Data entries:

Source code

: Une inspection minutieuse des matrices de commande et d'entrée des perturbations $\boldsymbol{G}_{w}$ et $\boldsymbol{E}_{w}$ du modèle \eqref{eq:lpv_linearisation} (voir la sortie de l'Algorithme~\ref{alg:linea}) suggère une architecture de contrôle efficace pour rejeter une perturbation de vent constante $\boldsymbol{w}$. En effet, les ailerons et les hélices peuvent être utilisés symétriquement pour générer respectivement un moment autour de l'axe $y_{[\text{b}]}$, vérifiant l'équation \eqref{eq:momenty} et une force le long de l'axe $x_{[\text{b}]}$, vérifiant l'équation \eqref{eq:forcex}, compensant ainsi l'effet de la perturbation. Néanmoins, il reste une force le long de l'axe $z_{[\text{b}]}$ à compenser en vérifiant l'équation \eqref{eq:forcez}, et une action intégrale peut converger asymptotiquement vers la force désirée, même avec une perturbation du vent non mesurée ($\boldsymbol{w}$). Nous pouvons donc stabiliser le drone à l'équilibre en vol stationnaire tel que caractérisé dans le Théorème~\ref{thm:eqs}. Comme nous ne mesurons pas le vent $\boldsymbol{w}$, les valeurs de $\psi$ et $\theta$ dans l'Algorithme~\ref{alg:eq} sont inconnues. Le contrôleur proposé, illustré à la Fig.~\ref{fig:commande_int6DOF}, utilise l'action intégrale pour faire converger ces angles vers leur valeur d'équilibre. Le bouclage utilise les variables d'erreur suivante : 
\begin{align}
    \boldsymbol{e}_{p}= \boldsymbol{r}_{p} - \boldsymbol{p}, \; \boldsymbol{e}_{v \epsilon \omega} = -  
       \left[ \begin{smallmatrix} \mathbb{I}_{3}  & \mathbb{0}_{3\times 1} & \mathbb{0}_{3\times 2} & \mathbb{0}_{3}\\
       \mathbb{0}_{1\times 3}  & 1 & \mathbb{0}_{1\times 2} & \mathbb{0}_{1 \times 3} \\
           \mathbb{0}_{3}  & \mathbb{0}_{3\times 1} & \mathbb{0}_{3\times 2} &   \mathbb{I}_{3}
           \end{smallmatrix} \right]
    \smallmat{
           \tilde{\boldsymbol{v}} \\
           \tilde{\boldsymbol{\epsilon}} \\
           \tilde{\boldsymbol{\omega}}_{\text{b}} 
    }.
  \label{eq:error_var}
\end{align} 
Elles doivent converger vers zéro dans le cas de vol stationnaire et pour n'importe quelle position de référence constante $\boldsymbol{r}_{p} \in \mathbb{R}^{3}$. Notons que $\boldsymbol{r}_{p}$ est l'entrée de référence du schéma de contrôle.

> **Exercise**
Output every entry exactly as given.

> **Final answer**
Source code

: Une inspection minutieuse des matrices de commande et d'entrée des perturbations $\boldsymbol{G}_{w}$ et $\boldsymbol{E}_{w}$ du modèle \eqref{eq:lpv_linearisation} (voir la sortie de l'Algorithme~\ref{alg:linea}) suggère une architecture de contrôle efficace pour rejeter une perturbation de vent constante $\boldsymbol{w}$. En effet, les ailerons et les hélices peuvent être utilisés symétriquement pour générer respectivement un moment autour de l'axe $y_{[\text{b}]}$, vérifiant l'équation \eqref{eq:momenty} et une force le long de l'axe $x_{[\text{b}]}$, vérifiant l'équation \eqref{eq:forcex}, compensant ainsi l'effet de la perturbation. Néanmoins, il reste une force le long de l'axe $z_{[\text{b}]}$ à compenser en vérifiant l'équation \eqref{eq:forcez}, et une action intégrale peut converger asymptotiquement vers la force désirée, même avec une perturbation du vent non mesurée ($\boldsymbol{w}$). Nous pouvons donc stabiliser le drone à l'équilibre en vol stationnaire tel que caractérisé dans le Théorème~\ref{thm:eqs}. Comme nous ne mesurons pas le vent $\boldsymbol{w}$, les valeurs de $\psi$ et $\theta$ dans l'Algorithme~\ref{alg:eq} sont inconnues. Le contrôleur proposé, illustré à la Fig.~\ref{fig:commande_int6DOF}, utilise l'action intégrale pour faire converger ces angles vers leur valeur d'équilibre. Le bouclage utilise les variables d'erreur suivante : 
\begin{align}
    \boldsymbol{e}_{p}= \boldsymbol{r}_{p} - \boldsymbol{p}, \; \boldsymbol{e}_{v \epsilon \omega} = -  
       \left[ \begin{smallmatrix} \mathbb{I}_{3}  & \mathbb{0}_{3\times 1} & \mathbb{0}_{3\times 2} & \mathbb{0}_{3}\\
       \mathbb{0}_{1\times 3}  & 1 & \mathbb{0}_{1\times 2} & \mathbb{0}_{1 \times 3} \\
           \mathbb{0}_{3}  & \mathbb{0}_{3\times 1} & \mathbb{0}_{3\times 2} &   \mathbb{I}_{3}
           \end{smallmatrix} \right]
    \smallmat{
           \tilde{\boldsymbol{v}} \\
           \tilde{\boldsymbol{\epsilon}} \\
           \tilde{\boldsymbol{\omega}}_{\text{b}} 
    }.
  \label{eq:error_var}
\end{align} 
Elles doivent converger vers zéro dans le cas de vol stationnaire et pour n'importe quelle position de référence constante $\boldsymbol{r}_{p} \in \mathbb{R}^{3}$. Notons que $\boldsymbol{r}_{p}$ est l'entrée de référence du schéma de contrôle.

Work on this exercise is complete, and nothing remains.